Instructions for the task:
Please copy each line below that contains the string "entry".

Information:
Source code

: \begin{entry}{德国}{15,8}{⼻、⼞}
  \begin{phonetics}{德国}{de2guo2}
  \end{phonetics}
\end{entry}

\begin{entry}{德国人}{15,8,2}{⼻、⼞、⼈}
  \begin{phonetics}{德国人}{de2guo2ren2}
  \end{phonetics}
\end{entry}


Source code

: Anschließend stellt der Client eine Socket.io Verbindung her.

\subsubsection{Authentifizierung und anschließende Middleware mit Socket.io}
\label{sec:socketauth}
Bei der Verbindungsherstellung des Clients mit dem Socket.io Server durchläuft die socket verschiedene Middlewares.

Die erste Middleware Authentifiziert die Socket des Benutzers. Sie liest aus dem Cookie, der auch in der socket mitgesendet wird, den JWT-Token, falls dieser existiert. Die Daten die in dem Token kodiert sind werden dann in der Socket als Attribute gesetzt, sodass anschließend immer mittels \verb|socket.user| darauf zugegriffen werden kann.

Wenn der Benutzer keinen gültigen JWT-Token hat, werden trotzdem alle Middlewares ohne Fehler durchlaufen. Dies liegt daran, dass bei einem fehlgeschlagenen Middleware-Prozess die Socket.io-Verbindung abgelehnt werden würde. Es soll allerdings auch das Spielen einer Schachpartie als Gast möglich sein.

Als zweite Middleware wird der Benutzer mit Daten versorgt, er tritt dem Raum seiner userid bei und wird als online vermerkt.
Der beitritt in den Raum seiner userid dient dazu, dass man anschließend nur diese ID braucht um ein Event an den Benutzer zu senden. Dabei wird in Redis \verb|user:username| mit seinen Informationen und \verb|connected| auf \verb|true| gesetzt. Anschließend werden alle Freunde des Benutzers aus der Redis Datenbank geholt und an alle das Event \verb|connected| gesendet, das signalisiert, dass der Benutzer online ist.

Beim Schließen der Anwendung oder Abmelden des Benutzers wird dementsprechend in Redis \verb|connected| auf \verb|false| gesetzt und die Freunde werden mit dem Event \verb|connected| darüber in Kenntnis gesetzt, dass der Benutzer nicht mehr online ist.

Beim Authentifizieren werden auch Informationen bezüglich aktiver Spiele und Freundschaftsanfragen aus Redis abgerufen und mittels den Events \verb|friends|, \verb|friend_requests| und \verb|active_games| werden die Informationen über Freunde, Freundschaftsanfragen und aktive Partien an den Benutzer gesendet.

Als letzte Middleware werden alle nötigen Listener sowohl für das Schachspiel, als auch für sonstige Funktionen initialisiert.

Task response:
: \begin{entry}{德国}{15,8}{⼻、⼞}
\end{entry}
\begin{entry}{德国人}{15,8,2}{⼻、⼞、⼈}
\end{entry}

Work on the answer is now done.